I do play a pirate from time to time. From the practical standpoint, I can tell you that (when playing as a pirate) I don't give a Leestian tree grub's difficult-to-locate patootie about the points towards an Elite rating or the bounty. Neither of those puts any extra rum in yer grog. Scooping escape pods is more where the real money is. Big ships can have quite a few escape pods, and it's not at all impossible to make thousands of credits scooping them up and dropping them off at the main station. Now so far as being a criminal, why, you don't even have to be the one who shot up the ships they're escaping from. You just have to get there fast enough to net those little minnows and zip them back to the station. So the Escape Pod locater OXP is something I'd consider an essential piece of gear.
If that seems maybe a bit too cleanie-weenie for ye, well.. Think of it as ransom rather than insurance payments.

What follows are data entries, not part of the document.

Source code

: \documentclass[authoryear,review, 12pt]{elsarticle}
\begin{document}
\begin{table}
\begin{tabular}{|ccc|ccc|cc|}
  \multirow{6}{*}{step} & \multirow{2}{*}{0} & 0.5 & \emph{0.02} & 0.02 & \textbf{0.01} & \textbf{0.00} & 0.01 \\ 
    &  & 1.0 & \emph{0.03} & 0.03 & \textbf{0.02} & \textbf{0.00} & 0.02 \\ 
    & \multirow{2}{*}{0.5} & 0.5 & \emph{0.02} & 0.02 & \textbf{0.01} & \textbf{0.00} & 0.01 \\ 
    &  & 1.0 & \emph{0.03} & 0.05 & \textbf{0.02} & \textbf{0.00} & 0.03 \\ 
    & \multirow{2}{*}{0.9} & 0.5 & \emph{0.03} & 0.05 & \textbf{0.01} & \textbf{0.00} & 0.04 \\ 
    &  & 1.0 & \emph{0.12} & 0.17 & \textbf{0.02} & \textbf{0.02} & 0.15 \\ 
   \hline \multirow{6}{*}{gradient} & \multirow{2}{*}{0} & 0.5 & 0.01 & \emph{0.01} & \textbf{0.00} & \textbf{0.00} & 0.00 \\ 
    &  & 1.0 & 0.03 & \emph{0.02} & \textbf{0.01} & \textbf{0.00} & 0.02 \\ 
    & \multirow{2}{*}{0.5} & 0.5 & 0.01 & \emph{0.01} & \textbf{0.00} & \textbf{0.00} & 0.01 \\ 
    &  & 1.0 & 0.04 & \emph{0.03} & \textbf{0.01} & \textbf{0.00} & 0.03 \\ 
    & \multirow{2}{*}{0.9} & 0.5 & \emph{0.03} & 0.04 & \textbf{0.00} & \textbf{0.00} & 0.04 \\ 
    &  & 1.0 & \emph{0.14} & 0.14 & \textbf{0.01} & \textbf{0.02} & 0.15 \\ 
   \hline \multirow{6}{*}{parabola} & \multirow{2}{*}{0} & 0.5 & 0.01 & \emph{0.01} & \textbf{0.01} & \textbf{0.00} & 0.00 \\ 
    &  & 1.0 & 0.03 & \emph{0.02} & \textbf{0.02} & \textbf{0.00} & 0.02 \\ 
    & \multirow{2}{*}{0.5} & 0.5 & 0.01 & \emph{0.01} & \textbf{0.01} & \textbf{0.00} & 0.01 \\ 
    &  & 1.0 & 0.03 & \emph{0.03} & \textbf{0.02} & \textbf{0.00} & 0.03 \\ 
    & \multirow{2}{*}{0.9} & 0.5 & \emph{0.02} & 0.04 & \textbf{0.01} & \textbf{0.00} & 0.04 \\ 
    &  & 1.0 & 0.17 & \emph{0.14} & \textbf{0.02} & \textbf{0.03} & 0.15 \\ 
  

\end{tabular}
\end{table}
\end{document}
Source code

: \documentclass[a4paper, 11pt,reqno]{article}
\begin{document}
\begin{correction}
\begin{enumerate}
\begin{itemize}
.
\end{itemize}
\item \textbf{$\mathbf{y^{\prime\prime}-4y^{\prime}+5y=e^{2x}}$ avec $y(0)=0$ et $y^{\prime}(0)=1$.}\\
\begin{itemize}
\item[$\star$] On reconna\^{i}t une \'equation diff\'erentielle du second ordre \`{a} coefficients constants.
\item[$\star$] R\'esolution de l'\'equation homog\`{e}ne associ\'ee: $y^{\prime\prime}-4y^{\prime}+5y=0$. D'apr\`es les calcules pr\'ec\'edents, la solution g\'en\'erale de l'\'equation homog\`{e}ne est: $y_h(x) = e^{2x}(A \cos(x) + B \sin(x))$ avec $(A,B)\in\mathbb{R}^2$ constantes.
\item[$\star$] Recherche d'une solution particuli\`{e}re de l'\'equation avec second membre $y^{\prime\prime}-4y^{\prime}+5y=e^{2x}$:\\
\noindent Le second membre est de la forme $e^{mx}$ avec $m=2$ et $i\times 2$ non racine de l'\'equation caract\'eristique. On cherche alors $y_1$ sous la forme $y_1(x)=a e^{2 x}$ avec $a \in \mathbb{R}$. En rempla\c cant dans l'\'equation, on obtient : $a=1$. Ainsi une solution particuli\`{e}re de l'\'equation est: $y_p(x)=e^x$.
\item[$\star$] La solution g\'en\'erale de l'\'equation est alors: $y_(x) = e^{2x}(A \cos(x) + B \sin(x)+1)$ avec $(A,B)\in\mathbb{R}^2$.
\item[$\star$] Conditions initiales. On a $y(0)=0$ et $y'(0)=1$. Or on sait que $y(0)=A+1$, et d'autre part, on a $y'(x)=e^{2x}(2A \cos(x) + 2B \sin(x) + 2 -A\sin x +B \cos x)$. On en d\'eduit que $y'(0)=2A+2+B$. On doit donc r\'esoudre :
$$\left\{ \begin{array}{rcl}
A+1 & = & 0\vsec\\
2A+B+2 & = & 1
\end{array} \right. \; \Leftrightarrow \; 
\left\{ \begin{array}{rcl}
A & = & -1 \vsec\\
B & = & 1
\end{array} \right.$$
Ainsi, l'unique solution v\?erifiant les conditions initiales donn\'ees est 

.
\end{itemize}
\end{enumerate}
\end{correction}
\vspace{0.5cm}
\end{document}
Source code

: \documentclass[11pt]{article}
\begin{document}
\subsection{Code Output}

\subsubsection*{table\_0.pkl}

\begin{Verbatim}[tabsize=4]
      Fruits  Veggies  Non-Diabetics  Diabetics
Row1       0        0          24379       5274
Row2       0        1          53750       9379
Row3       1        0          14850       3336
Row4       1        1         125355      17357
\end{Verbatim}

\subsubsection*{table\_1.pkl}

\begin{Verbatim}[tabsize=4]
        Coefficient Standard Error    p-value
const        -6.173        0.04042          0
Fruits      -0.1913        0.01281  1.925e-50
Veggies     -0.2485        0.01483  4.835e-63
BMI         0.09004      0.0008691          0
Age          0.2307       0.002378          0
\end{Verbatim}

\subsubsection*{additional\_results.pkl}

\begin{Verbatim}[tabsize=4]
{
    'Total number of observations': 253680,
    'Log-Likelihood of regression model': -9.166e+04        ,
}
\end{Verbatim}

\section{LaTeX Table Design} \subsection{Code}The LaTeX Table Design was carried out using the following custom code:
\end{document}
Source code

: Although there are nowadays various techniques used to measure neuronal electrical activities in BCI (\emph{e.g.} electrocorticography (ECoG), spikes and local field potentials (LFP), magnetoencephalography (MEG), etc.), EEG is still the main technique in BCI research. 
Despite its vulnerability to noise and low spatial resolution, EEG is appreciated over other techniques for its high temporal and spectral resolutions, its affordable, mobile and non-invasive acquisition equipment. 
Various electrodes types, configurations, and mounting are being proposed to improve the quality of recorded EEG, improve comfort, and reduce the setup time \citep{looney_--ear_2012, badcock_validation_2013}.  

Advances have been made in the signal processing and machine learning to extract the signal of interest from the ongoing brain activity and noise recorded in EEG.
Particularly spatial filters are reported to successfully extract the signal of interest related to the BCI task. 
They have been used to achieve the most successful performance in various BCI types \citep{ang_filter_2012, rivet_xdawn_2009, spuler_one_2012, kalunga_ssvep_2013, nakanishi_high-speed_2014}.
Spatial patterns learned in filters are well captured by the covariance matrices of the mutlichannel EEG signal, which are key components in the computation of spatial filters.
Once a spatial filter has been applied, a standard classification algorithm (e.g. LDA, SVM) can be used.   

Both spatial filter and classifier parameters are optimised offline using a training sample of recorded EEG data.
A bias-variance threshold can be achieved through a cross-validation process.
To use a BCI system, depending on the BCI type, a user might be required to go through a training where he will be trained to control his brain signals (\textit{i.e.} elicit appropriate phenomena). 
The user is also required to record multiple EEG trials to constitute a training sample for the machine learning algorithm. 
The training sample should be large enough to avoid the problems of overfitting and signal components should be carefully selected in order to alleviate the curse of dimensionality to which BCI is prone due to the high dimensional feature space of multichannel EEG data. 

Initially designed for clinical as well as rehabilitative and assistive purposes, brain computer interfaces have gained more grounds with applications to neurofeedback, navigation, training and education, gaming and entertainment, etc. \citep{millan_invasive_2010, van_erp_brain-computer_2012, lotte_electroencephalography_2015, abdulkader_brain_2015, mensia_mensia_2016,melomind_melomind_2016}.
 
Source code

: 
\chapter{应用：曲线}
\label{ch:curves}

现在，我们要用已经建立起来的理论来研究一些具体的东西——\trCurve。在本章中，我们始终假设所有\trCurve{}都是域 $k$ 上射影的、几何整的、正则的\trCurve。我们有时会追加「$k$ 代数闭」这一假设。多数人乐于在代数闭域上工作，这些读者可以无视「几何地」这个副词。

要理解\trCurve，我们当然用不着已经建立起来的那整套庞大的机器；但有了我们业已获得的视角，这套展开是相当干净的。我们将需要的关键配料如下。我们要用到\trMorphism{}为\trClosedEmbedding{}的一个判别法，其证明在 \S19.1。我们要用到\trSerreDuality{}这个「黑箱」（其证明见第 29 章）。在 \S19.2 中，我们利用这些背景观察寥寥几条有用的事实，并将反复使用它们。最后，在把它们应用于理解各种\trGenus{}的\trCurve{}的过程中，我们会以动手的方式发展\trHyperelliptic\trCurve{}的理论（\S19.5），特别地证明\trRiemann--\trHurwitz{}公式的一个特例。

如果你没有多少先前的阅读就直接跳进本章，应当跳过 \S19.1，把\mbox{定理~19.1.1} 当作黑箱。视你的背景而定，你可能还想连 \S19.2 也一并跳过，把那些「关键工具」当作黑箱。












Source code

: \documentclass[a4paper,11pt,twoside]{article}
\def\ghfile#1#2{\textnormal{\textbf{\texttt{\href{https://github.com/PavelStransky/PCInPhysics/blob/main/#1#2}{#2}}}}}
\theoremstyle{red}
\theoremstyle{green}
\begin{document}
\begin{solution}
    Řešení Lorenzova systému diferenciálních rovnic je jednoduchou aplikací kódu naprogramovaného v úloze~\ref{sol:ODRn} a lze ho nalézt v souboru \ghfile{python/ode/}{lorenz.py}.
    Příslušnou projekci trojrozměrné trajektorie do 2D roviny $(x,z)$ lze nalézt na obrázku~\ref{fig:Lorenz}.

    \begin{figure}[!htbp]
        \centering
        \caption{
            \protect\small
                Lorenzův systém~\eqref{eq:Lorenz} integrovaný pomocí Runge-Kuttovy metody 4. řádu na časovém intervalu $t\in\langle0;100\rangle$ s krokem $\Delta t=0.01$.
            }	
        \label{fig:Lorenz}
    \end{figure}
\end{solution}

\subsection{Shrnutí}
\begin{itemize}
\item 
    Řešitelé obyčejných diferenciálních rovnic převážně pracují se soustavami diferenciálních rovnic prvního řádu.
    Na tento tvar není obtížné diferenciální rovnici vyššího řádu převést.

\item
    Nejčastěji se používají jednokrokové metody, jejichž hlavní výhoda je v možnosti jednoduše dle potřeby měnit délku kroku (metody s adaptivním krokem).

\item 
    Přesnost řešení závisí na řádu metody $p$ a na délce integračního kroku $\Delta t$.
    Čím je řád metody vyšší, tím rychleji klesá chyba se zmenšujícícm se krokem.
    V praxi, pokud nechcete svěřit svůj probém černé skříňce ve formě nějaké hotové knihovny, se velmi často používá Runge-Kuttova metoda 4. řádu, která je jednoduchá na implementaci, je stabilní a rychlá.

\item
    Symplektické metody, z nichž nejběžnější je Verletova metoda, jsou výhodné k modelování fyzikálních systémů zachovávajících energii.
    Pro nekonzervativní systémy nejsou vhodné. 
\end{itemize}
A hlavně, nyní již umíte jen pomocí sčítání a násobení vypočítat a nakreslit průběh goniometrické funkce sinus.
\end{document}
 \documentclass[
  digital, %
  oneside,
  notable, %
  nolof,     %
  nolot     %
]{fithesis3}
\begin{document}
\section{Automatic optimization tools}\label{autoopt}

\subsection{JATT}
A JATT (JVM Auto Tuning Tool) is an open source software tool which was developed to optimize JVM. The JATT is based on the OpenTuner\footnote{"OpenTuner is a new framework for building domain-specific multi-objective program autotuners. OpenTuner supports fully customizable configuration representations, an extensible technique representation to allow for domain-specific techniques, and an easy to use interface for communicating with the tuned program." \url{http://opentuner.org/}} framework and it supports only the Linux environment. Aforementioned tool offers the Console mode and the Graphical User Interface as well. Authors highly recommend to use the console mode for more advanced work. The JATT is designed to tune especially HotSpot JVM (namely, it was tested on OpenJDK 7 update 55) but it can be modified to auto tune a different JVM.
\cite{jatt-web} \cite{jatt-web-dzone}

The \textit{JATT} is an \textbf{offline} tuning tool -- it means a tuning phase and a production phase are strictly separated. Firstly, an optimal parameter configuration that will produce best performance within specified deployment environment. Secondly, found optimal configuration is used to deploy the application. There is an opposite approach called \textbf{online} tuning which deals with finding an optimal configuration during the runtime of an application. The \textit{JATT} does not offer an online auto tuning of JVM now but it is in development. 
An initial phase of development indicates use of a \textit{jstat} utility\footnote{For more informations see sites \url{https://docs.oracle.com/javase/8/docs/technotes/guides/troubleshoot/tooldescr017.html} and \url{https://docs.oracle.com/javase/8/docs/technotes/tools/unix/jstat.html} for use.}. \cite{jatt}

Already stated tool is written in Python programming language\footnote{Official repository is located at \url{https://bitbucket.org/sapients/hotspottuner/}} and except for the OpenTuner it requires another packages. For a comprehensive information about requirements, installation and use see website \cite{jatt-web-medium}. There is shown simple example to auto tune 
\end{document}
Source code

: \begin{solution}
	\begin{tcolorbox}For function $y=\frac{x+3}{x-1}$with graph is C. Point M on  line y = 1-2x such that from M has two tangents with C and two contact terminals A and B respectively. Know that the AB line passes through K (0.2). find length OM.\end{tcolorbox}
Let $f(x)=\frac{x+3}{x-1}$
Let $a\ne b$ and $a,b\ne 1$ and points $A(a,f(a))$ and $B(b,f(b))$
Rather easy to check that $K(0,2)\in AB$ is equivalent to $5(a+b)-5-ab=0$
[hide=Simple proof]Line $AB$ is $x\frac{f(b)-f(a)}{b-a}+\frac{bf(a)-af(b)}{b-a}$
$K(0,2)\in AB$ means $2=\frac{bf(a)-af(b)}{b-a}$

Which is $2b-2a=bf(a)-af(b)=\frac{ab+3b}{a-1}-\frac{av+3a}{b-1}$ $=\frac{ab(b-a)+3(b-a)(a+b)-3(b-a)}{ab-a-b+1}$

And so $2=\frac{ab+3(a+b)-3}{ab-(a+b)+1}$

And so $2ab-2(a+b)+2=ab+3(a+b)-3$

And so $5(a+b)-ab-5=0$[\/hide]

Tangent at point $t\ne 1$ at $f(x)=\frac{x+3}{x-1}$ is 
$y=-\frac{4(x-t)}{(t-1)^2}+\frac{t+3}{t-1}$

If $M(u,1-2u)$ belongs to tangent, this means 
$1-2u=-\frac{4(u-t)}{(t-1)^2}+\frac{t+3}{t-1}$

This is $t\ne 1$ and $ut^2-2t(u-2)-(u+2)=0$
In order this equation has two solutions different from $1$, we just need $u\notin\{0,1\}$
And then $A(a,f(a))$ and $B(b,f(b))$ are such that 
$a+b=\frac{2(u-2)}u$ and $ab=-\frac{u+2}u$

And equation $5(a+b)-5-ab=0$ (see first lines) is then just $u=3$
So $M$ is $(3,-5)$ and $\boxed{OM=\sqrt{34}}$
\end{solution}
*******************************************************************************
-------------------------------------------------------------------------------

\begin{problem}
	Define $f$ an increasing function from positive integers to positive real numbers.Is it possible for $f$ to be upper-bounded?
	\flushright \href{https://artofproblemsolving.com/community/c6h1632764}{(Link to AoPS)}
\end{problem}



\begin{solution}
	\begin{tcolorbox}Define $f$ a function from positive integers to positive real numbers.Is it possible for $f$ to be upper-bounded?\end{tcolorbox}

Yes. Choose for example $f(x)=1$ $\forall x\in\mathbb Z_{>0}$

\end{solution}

If you're a light touch on the trigger, you have the best chance of the crew and passengers jumping into the pods and abandoning ship so you can slip up and scoop their pods. But also, if the prey ship stays intact and there just happens to be a Dredger in the system (the Deep Space Dredger OXP), then you can use a salvage drone to tag the ship and escort it back to the Dredger for even more payout. Of course, you need a clean legal status for that.
Now, if I were to see maybe a big Lynx transporter and some big cargo ships in an unescorted convoy crawling along, I might fly on past them. I'd go a couple scanner lengths along the spacelane to make sure there weren't any Viper patrolling that could interfere and then double back to attend to that fat convoy. It'd be a point of profit and pride to not actually kill anybody, since there's no insurance payouts for a hold full of corpses. Sure, I could pop the hulls of those ships and get a few points towards and Elite rating.. But that sort of rating is thousands of kills away, and salvage pays good money right here and now.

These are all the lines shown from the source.